If I were to add $\pu{1 mol}$ of $\ce{A}$ to the system without increasing the total volume of the solution, Le Châtelier's principle predicts that the equilibrium position would move to the right, hence there would be more of $\ce{B}$ than $\ce{A}$ and the solution would become more yellow, however this does not seem to agree with my understanding:

$K_C = 0.5$, and is constant when the concentrations of chemicals are changed, so some of $\ce{A}$ must be converted to $\ce{B}$ by the forwards reaction to keep $K_C$ as $0.5$. This will make the concentration of $\ce{A}$ $\pu{\frac{5}{3} M}$ and the concentration of $\ce{B}$ $\pu{ \frac{5}{6} M}$ at equilibrium. The chemicals are still in the same ratio, so shouldn't the colour remain the same instead of becoming more yellow as Le Châtelier suggests?

This is a simplified problem, and I am wondering if the logic applies to more complicated cases (if it's correct in the first place of course!) Essentially, in my understanding, if you increase the concentration of a chemical in a dynamic equilibrium, when equilibrium is re-established, some but not all of the added chemical would be converted into the products on the opposite side of the reaction. This means the amounts of chemical on both sides of the reaction have increased, so it doesn't make any sense to say that the equilibrium position moves to one side of the other - both sides have increased in concentration, and in terms of coloured chemicals, the colour would remain the same.

Please use this more complicated reaction for demonstrative purposes:

$$\ce{Fe^{3+}_{(aq)} + 3\,SCN^-_{(aq)} <--> Fe(SCN)3_{(aq)} }$$

where $\ce{Fe^{3+}}$ is yellow, $\ce{SCN^-}$ is colourless and $\ce{Fe(SCN)3}$ is red. How would the reaction behave if the concentration of $\ce{Fe^{3+}}$ ions is increased (e.g. add iron III nitrate).

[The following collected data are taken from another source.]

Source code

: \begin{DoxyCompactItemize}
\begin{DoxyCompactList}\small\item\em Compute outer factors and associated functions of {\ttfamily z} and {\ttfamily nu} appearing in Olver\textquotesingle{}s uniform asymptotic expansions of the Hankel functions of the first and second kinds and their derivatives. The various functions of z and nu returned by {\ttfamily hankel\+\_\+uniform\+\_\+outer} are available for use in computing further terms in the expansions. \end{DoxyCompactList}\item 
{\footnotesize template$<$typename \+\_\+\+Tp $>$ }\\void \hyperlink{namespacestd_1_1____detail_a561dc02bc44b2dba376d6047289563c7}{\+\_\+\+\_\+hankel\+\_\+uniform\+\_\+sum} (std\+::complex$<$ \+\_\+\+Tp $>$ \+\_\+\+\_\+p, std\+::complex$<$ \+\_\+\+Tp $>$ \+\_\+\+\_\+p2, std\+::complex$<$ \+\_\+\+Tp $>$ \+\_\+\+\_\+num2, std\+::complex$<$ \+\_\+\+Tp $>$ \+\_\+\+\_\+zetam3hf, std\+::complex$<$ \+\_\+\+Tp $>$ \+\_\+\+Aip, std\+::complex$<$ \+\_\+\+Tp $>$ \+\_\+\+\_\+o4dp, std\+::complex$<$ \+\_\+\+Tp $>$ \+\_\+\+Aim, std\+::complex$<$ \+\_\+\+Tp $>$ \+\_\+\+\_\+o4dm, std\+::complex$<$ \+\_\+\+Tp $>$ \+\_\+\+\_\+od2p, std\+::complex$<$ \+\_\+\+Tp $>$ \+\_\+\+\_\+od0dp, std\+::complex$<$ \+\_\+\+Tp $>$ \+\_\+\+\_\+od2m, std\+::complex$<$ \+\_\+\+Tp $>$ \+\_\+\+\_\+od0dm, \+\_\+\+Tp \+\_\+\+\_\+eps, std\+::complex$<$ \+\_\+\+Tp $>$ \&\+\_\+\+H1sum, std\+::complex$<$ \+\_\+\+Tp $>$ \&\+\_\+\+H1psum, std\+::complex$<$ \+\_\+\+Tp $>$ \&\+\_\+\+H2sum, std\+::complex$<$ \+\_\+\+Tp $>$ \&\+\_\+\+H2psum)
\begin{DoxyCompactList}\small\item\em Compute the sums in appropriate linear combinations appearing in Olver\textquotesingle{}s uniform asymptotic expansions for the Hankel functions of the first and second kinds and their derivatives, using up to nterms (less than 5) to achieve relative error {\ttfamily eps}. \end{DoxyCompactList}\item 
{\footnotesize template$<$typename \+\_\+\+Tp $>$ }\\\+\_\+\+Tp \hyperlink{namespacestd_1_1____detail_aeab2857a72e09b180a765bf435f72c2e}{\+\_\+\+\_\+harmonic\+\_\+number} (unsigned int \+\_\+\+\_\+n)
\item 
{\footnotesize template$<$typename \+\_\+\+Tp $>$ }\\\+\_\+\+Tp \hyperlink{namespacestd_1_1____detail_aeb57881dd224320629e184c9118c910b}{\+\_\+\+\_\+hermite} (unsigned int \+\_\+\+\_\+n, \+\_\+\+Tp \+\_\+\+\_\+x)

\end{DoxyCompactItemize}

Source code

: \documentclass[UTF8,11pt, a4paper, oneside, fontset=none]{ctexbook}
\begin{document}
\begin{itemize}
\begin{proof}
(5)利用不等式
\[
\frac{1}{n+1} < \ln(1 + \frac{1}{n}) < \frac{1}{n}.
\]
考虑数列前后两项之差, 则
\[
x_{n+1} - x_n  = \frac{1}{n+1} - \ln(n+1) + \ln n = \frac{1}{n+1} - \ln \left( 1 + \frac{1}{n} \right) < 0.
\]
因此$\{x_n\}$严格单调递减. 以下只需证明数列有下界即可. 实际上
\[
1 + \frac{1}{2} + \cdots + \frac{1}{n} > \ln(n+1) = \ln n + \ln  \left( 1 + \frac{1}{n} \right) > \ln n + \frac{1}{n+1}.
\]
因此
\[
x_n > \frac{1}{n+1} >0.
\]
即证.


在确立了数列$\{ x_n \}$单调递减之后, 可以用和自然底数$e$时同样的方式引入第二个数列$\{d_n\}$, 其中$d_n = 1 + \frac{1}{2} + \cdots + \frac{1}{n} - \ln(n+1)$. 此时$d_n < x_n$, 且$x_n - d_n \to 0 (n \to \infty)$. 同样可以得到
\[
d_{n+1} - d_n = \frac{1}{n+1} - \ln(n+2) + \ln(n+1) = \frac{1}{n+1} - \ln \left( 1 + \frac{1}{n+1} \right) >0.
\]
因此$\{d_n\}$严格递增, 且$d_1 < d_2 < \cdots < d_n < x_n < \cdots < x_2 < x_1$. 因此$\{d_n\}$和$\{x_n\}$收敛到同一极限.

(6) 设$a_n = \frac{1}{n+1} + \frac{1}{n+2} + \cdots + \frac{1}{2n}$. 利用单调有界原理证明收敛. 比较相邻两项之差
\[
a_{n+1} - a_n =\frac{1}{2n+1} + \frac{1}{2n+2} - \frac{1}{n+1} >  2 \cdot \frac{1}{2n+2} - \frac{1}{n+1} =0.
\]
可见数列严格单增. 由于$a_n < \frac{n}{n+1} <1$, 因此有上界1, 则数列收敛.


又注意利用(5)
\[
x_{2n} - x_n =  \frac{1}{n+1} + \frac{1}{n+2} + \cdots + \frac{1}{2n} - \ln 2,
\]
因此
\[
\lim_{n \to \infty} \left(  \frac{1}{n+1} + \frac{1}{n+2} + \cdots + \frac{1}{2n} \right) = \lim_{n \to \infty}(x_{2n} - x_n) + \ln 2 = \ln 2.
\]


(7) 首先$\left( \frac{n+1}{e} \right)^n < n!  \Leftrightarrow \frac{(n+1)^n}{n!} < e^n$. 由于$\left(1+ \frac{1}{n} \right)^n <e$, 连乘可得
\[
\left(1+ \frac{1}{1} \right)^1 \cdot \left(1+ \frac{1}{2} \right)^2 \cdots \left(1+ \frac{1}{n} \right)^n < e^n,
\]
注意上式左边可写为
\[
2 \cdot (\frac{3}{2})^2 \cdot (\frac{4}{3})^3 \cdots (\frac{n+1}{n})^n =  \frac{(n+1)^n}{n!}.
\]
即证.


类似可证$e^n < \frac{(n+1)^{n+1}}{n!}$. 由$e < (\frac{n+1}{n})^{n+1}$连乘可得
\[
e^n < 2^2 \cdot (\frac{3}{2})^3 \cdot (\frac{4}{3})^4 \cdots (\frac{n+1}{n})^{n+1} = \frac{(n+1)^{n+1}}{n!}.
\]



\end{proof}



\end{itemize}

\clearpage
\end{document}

Apologies in advance if this question is a little convoluted, I'm not a professional chemist (I'm studying A-level chemistry), and I'm quite confused, so I'm struggling to form a coherent question.

Addition (edit): In the case of the more complicated reaction, my understanding is as follows:

  • If I add $\ce{Fe^{3+}}$, the forwards reaction will convert some of the added $\ce{Fe^{3+}}$ and some $\ce{SCN^-}$ (already present) into $\ce{Fe(SCN)3}$.
  • Not all of the added $\ce{Fe^{3+}}$ will be converted (the equilibrium cannot completely counteract the change, as this would involve converting all the $\ce{Fe^{3+}}$ into $\ce{Fe(SCN)3}$, and this would be an increase in the amount of $\ce{Fe(SCN)3}$ which the reaction would have to counteract).
  • Therefore the concentration of reactants and products increases, because the added $\ce{Fe^{3+}}$ is split between some which is converted into $\ce{Fe(SCN)3}$, and some that stays as $\ce{Fe^{3+}}$.
  • Since this gives an overall increase in the concentrations of both chemicals, neither has increased relative to the other, and the equilibrium position hasn't moved, so the colour doesn't change.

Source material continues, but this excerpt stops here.